◆ Aim of the exercise
If a line holds the word "using", copy it from the entries.

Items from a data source
----
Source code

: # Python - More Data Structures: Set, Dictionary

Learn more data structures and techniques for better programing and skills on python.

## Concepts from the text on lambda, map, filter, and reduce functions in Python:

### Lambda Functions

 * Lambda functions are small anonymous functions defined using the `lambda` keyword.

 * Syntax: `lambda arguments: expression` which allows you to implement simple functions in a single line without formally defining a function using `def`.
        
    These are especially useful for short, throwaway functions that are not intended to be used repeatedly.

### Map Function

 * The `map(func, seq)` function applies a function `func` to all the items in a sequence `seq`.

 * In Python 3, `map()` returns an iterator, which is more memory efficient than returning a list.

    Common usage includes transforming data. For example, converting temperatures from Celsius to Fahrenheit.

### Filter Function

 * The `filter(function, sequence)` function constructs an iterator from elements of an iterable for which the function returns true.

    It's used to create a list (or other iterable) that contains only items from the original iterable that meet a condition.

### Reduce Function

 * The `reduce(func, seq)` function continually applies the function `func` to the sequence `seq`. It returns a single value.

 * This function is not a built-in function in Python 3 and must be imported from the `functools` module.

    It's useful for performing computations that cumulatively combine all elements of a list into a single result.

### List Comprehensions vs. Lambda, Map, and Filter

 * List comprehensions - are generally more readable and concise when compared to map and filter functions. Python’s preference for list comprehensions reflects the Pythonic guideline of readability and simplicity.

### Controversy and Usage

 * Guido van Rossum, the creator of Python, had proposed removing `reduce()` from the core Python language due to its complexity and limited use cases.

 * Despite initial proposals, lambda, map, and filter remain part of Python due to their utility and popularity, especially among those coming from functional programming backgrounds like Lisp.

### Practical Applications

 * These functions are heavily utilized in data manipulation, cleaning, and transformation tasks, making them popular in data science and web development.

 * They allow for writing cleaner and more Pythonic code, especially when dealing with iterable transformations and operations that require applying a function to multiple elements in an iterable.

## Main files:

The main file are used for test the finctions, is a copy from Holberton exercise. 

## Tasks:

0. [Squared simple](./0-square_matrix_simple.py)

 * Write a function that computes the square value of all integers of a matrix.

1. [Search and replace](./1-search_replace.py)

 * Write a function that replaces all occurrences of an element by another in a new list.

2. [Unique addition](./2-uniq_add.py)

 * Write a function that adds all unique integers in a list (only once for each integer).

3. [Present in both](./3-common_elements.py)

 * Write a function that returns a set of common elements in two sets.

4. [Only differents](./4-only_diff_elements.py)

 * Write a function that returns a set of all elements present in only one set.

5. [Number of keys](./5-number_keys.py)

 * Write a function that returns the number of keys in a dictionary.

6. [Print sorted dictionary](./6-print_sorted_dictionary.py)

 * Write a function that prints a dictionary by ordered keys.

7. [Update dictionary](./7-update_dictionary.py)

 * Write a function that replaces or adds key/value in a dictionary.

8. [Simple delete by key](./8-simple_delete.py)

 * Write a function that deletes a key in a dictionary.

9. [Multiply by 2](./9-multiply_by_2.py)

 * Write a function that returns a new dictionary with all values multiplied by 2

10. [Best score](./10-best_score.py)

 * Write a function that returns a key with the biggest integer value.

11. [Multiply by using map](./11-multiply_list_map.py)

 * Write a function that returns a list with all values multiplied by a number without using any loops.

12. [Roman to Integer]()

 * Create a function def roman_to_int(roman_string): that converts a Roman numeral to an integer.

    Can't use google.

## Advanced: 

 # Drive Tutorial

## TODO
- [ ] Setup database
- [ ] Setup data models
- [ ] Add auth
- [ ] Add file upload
----
◆ Result of this exercise
 * Lambda functions are small anonymous functions defined using the `lambda` keyword.
 * Syntax: `lambda arguments: expression` which allows you to implement simple functions in a single line without formally defining a function using `def`.
11. [Multiply by using map](./11-multiply_list_map.py)
 * Write a function that returns a list with all values multiplied by a number without using any loops.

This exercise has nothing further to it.